▸ TASK DIRECTIONS: Each record below needs to be copied out exactly as it stands.

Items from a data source
<<<<

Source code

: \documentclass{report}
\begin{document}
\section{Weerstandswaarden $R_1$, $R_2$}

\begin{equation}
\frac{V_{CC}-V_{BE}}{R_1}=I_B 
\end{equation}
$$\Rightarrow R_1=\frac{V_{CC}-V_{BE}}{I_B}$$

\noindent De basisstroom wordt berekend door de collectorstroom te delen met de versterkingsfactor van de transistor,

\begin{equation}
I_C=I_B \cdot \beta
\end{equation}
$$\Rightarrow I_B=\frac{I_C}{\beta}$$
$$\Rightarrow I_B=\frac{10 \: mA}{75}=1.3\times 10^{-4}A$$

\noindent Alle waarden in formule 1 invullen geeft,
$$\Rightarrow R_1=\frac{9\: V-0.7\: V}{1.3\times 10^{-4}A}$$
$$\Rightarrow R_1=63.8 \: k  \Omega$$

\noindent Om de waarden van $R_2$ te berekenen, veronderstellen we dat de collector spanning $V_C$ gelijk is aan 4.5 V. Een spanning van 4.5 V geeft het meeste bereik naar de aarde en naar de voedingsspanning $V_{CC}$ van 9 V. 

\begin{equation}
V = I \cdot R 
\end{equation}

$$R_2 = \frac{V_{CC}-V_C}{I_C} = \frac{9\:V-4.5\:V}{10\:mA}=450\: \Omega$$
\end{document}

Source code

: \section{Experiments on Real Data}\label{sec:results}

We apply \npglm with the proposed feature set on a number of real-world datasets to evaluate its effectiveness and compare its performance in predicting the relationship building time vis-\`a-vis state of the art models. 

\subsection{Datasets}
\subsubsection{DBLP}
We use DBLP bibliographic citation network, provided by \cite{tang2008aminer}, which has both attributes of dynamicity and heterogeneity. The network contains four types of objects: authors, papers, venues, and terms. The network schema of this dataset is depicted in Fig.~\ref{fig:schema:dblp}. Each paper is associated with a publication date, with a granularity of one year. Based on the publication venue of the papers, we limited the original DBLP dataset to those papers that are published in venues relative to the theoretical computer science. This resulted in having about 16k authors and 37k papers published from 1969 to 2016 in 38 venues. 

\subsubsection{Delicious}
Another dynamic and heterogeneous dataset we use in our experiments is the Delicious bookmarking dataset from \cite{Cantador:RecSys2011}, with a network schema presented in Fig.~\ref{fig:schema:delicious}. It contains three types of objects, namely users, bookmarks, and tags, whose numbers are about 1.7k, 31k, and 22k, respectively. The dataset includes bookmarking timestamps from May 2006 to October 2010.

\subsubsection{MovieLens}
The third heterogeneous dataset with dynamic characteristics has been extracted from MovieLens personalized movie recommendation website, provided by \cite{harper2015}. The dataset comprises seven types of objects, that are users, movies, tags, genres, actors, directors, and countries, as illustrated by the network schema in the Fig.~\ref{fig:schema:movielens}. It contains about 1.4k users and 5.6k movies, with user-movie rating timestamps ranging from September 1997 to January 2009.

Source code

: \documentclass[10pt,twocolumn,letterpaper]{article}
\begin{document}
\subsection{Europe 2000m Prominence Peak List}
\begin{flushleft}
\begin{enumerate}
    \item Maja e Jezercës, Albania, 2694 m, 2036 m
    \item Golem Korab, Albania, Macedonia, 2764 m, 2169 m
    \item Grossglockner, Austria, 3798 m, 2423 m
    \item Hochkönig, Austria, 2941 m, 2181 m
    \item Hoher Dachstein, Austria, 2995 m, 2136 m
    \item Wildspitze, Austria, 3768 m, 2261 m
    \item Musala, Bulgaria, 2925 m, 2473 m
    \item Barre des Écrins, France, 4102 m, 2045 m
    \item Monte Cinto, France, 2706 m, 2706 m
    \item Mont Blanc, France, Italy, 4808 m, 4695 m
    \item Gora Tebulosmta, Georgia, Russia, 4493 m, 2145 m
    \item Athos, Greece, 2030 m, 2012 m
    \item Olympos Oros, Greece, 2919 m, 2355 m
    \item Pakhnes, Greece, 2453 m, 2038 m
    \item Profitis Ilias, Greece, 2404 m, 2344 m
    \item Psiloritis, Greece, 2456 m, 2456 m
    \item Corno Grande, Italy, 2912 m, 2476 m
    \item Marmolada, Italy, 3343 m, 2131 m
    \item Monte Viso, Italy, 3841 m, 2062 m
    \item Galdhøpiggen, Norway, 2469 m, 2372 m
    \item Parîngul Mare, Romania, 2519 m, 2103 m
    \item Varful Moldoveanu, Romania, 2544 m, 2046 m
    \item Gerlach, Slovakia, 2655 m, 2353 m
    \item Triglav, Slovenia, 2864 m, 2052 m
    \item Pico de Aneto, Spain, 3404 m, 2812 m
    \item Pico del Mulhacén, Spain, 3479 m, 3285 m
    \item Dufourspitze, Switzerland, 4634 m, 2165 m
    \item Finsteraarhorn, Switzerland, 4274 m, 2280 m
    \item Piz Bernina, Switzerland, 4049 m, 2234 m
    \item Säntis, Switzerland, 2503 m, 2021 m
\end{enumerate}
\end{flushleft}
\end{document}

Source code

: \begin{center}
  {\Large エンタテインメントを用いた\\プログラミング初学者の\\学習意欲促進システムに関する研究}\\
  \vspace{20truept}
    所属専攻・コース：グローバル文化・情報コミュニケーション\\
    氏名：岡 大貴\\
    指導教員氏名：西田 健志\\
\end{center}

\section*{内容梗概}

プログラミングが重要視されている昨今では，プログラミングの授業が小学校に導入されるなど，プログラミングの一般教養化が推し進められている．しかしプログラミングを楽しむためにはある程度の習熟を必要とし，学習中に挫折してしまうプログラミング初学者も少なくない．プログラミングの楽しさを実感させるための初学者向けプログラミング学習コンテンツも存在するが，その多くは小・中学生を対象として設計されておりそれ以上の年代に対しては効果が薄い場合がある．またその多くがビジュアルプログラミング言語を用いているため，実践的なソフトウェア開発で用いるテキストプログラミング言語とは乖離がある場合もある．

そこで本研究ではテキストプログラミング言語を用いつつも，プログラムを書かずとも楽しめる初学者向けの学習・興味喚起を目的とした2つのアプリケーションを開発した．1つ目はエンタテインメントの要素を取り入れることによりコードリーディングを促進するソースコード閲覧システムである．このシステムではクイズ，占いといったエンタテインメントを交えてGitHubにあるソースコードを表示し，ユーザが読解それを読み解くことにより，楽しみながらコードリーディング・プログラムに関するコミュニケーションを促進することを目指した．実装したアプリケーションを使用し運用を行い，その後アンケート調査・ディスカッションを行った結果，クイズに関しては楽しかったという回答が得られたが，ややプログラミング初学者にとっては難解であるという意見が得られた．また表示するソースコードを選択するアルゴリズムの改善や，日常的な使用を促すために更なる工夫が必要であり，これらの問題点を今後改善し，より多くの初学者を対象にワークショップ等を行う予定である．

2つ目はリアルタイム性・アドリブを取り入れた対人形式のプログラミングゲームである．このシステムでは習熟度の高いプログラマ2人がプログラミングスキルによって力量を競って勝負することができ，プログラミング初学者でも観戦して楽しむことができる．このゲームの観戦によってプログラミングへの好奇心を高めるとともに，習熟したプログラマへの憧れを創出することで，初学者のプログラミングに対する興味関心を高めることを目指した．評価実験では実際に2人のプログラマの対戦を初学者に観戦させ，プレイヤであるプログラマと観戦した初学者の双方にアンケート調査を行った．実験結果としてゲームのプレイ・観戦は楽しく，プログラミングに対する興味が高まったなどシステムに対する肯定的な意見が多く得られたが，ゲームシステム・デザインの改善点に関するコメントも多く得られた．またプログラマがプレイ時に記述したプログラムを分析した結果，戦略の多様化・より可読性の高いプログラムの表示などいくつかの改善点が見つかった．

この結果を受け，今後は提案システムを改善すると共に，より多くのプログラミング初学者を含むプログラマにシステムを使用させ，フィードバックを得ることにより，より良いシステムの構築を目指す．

>>>>

▸ RESPONSE TO THIS EXERCISE:
Source code

: \documentclass{report}
\begin{document}
\section{Weerstandswaarden $R_1$, $R_2$}

\begin{equation}
\frac{V_{CC}-V_{BE}}{R_1}=I_B 
\end{equation}
$$\Rightarrow R_1=\frac{V_{CC}-V_{BE}}{I_B}$$

\noindent De basisstroom wordt berekend door de collectorstroom te delen met de versterkingsfactor van de transistor,

\begin{equation}
I_C=I_B \cdot \beta
\end{equation}
$$\Rightarrow I_B=\frac{I_C}{\beta}$$
$$\Rightarrow I_B=\frac{10 \: mA}{75}=1.3\times 10^{-4}A$$

\noindent Alle waarden in formule 1 invullen geeft,
$$\Rightarrow R_1=\frac{9\: V-0.7\: V}{1.3\times 10^{-4}A}$$
$$\Rightarrow R_1=63.8 \: k  \Omega$$

\noindent Om de waarden van $R_2$ te berekenen, veronderstellen we dat de collector spanning $V_C$ gelijk is aan 4.5 V. Een spanning van 4.5 V geeft het meeste bereik naar de aarde en naar de voedingsspanning $V_{CC}$ van 9 V. 

\begin{equation}
V = I \cdot R 
\end{equation}

$$R_2 = \frac{V_{CC}-V_C}{I_C} = \frac{9\:V-4.5\:V}{10\:mA}=450\: \Omega$$
\end{document}

Source code

: \section{Experiments on Real Data}\label{sec:results}

We apply \npglm with the proposed feature set on a number of real-world datasets to evaluate its effectiveness and compare its performance in predicting the relationship building time vis-\`a-vis state of the art models. 

\subsection{Datasets}
\subsubsection{DBLP}
We use DBLP bibliographic citation network, provided by \cite{tang2008aminer}, which has both attributes of dynamicity and heterogeneity. The network contains four types of objects: authors, papers, venues, and terms. The network schema of this dataset is depicted in Fig.~\ref{fig:schema:dblp}. Each paper is associated with a publication date, with a granularity of one year. Based on the publication venue of the papers, we limited the original DBLP dataset to those papers that are published in venues relative to the theoretical computer science. This resulted in having about 16k authors and 37k papers published from 1969 to 2016 in 38 venues. 

\subsubsection{Delicious}
Another dynamic and heterogeneous dataset we use in our experiments is the Delicious bookmarking dataset from \cite{Cantador:RecSys2011}, with a network schema presented in Fig.~\ref{fig:schema:delicious}. It contains three types of objects, namely users, bookmarks, and tags, whose numbers are about 1.7k, 31k, and 22k, respectively. The dataset includes bookmarking timestamps from May 2006 to October 2010.

\subsubsection{MovieLens}
The third heterogeneous dataset with dynamic characteristics has been extracted from MovieLens personalized movie recommendation website, provided by \cite{harper2015}. The dataset comprises seven types of objects, that are users, movies, tags, genres, actors, directors, and countries, as illustrated by the network schema in the Fig.~\ref{fig:schema:movielens}. It contains about 1.4k users and 5.6k movies, with user-movie rating timestamps ranging from September 1997 to January 2009.

Source code

: \documentclass[10pt,twocolumn,letterpaper]{article}
\begin{document}
\subsection{Europe 2000m Prominence Peak List}
\begin{flushleft}
\begin{enumerate}
    \item Maja e Jezercës, Albania, 2694 m, 2036 m
    \item Golem Korab, Albania, Macedonia, 2764 m, 2169 m
    \item Grossglockner, Austria, 3798 m, 2423 m
    \item Hochkönig, Austria, 2941 m, 2181 m
    \item Hoher Dachstein, Austria, 2995 m, 2136 m
    \item Wildspitze, Austria, 3768 m, 2261 m
    \item Musala, Bulgaria, 2925 m, 2473 m
    \item Barre des Écrins, France, 4102 m, 2045 m
    \item Monte Cinto, France, 2706 m, 2706 m
    \item Mont Blanc, France, Italy, 4808 m, 4695 m
    \item Gora Tebulosmta, Georgia, Russia, 4493 m, 2145 m
    \item Athos, Greece, 2030 m, 2012 m
    \item Olympos Oros, Greece, 2919 m, 2355 m
    \item Pakhnes, Greece, 2453 m, 2038 m
    \item Profitis Ilias, Greece, 2404 m, 2344 m
    \item Psiloritis, Greece, 2456 m, 2456 m
    \item Corno Grande, Italy, 2912 m, 2476 m
    \item Marmolada, Italy, 3343 m, 2131 m
    \item Monte Viso, Italy, 3841 m, 2062 m
    \item Galdhøpiggen, Norway, 2469 m, 2372 m
    \item Parîngul Mare, Romania, 2519 m, 2103 m
    \item Varful Moldoveanu, Romania, 2544 m, 2046 m
    \item Gerlach, Slovakia, 2655 m, 2353 m
    \item Triglav, Slovenia, 2864 m, 2052 m
    \item Pico de Aneto, Spain, 3404 m, 2812 m
    \item Pico del Mulhacén, Spain, 3479 m, 3285 m
    \item Dufourspitze, Switzerland, 4634 m, 2165 m
    \item Finsteraarhorn, Switzerland, 4274 m, 2280 m
    \item Piz Bernina, Switzerland, 4049 m, 2234 m
    \item Säntis, Switzerland, 2503 m, 2021 m
\end{enumerate}
\end{flushleft}
\end{document}

Source code

: \begin{center}
  {\Large エンタテインメントを用いた\\プログラミング初学者の\\学習意欲促進システムに関する研究}\\
  \vspace{20truept}
    所属専攻・コース：グローバル文化・情報コミュニケーション\\
    氏名：岡 大貴\\
    指導教員氏名：西田 健志\\
\end{center}

\section*{内容梗概}

プログラミングが重要視されている昨今では，プログラミングの授業が小学校に導入されるなど，プログラミングの一般教養化が推し進められている．しかしプログラミングを楽しむためにはある程度の習熟を必要とし，学習中に挫折してしまうプログラミング初学者も少なくない．プログラミングの楽しさを実感させるための初学者向けプログラミング学習コンテンツも存在するが，その多くは小・中学生を対象として設計されておりそれ以上の年代に対しては効果が薄い場合がある．またその多くがビジュアルプログラミング言語を用いているため，実践的なソフトウェア開発で用いるテキストプログラミング言語とは乖離がある場合もある．

そこで本研究ではテキストプログラミング言語を用いつつも，プログラムを書かずとも楽しめる初学者向けの学習・興味喚起を目的とした2つのアプリケーションを開発した．1つ目はエンタテインメントの要素を取り入れることによりコードリーディングを促進するソースコード閲覧システムである．このシステムではクイズ，占いといったエンタテインメントを交えてGitHubにあるソースコードを表示し，ユーザが読解それを読み解くことにより，楽しみながらコードリーディング・プログラムに関するコミュニケーションを促進することを目指した．実装したアプリケーションを使用し運用を行い，その後アンケート調査・ディスカッションを行った結果，クイズに関しては楽しかったという回答が得られたが，ややプログラミング初学者にとっては難解であるという意見が得られた．また表示するソースコードを選択するアルゴリズムの改善や，日常的な使用を促すために更なる工夫が必要であり，これらの問題点を今後改善し，より多くの初学者を対象にワークショップ等を行う予定である．

2つ目はリアルタイム性・アドリブを取り入れた対人形式のプログラミングゲームである．このシステムでは習熟度の高いプログラマ2人がプログラミングスキルによって力量を競って勝負することができ，プログラミング初学者でも観戦して楽しむことができる．このゲームの観戦によってプログラミングへの好奇心を高めるとともに，習熟したプログラマへの憧れを創出することで，初学者のプログラミングに対する興味関心を高めることを目指した．評価実験では実際に2人のプログラマの対戦を初学者に観戦させ，プレイヤであるプログラマと観戦した初学者の双方にアンケート調査を行った．実験結果としてゲームのプレイ・観戦は楽しく，プログラミングに対する興味が高まったなどシステムに対する肯定的な意見が多く得られたが，ゲームシステム・デザインの改善点に関するコメントも多く得られた．またプログラマがプレイ時に記述したプログラムを分析した結果，戦略の多様化・より可読性の高いプログラムの表示などいくつかの改善点が見つかった．

この結果を受け，今後は提案システムを改善すると共に，より多くのプログラミング初学者を含むプログラマにシステムを使用させ，フィードバックを得ることにより，より良いシステムの構築を目指す．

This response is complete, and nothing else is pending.